Prompt:
Report all lines below with the word "label".

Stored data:
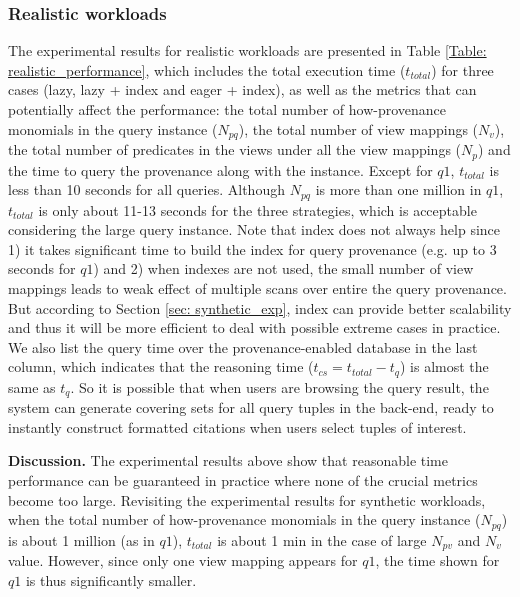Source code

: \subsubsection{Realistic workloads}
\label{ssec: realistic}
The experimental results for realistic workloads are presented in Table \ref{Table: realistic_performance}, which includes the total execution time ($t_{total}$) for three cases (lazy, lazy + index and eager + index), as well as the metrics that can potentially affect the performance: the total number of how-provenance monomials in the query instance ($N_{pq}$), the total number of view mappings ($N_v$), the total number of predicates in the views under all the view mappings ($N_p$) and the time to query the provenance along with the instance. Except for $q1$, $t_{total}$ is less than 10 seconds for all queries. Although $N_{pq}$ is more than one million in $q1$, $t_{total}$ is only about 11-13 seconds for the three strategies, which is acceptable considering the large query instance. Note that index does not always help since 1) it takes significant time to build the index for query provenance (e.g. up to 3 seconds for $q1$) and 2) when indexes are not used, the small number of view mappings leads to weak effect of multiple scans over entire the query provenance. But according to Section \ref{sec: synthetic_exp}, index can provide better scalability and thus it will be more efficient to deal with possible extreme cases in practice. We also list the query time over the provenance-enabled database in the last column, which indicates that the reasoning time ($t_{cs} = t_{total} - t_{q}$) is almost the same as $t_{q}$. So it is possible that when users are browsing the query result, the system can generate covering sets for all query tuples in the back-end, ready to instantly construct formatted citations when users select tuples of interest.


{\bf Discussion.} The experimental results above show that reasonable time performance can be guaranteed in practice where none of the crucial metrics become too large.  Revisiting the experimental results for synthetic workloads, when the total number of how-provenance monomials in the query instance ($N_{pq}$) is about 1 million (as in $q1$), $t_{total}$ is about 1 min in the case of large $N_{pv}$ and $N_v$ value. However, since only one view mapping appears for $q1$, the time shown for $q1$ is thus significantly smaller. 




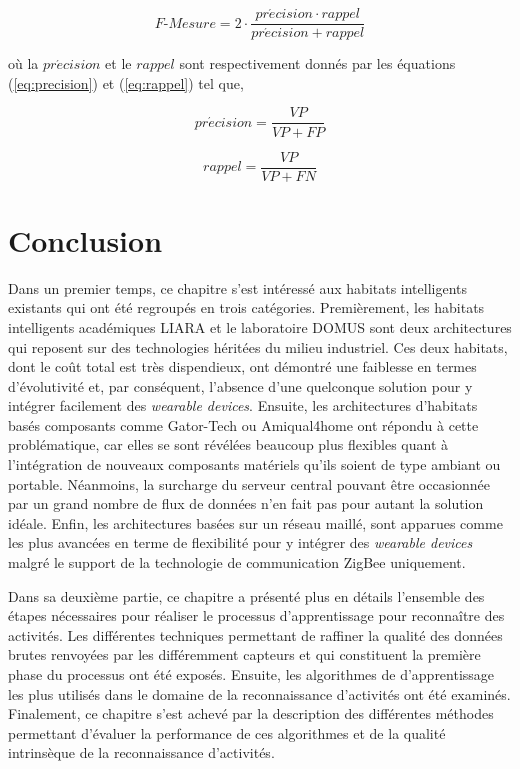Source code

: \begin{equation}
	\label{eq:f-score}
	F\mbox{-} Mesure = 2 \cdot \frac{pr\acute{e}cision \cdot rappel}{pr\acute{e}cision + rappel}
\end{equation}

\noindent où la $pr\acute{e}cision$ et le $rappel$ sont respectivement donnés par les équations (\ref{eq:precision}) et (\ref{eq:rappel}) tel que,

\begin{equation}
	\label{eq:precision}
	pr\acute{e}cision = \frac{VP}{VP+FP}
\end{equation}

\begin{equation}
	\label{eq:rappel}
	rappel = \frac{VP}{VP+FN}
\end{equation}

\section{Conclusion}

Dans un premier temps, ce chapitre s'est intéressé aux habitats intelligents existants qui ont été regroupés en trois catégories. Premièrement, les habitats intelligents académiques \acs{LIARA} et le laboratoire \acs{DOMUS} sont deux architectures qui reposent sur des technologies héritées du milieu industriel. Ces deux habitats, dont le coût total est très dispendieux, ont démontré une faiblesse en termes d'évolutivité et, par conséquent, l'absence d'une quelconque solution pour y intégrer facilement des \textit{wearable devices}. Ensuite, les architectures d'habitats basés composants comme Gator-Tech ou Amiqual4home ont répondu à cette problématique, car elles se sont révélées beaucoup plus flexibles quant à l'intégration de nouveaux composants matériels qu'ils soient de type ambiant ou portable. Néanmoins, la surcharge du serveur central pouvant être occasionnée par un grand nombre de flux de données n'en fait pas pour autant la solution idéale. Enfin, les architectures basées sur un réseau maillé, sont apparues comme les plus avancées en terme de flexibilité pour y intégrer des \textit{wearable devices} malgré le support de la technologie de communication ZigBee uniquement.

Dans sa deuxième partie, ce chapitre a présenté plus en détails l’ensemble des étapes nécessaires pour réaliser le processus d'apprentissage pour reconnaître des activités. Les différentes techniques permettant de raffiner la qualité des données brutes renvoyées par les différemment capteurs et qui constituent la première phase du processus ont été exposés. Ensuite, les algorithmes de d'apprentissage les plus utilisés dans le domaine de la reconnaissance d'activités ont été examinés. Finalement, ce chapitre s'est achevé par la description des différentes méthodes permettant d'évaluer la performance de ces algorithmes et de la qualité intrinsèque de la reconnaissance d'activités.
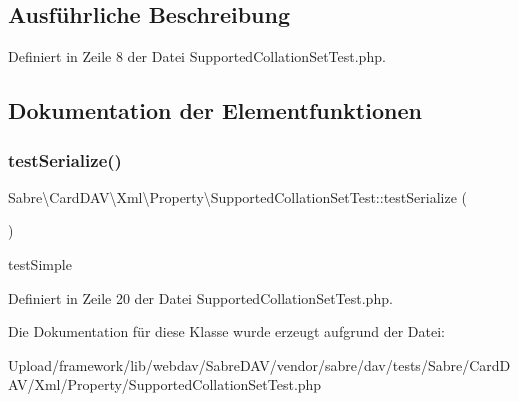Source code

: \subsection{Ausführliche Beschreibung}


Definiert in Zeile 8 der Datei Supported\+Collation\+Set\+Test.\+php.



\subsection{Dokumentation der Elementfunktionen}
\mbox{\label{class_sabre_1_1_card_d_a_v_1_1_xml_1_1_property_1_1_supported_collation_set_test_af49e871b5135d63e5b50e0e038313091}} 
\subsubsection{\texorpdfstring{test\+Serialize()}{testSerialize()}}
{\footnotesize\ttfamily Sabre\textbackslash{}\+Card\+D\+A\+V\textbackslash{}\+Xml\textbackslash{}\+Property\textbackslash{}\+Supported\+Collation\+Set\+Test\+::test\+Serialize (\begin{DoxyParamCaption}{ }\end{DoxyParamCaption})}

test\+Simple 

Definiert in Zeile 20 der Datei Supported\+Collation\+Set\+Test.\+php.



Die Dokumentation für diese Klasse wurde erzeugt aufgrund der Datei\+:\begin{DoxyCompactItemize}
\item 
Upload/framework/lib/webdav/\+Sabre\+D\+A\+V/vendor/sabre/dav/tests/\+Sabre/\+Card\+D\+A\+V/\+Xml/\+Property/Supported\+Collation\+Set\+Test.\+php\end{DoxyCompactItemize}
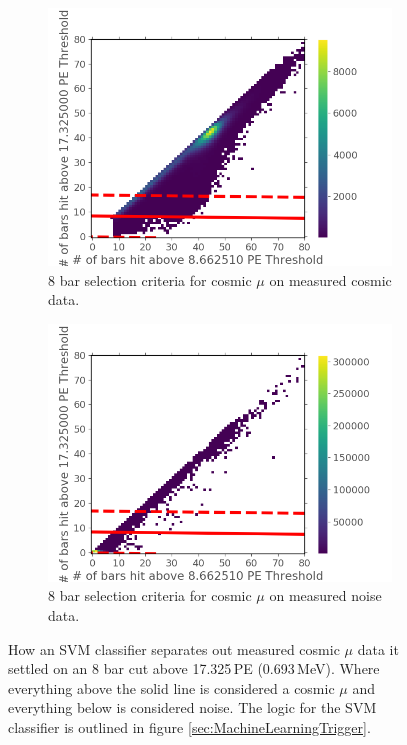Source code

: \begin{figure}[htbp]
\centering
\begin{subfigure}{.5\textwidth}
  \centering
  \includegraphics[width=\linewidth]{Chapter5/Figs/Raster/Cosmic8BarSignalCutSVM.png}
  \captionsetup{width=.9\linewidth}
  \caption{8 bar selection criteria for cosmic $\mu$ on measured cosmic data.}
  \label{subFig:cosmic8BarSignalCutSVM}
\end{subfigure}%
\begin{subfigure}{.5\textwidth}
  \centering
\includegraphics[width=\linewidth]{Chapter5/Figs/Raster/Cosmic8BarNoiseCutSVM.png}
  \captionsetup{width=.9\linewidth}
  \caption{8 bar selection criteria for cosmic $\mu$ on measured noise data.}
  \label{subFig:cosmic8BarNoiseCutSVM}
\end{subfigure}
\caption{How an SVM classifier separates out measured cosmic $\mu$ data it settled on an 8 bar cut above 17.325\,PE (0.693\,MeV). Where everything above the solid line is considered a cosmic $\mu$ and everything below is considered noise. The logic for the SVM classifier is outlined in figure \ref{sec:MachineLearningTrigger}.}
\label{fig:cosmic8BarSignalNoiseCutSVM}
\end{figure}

Result below:
\label{ssec: realistic}
	\label{eq:f-score}
	\label{eq:precision}
	\label{eq:rappel}
\mbox{\label{class_sabre_1_1_card_d_a_v_1_1_xml_1_1_property_1_1_supported_collation_set_test_af49e871b5135d63e5b50e0e038313091}} 
  \label{subFig:cosmic8BarSignalCutSVM}
  \label{subFig:cosmic8BarNoiseCutSVM}
\label{fig:cosmic8BarSignalNoiseCutSVM}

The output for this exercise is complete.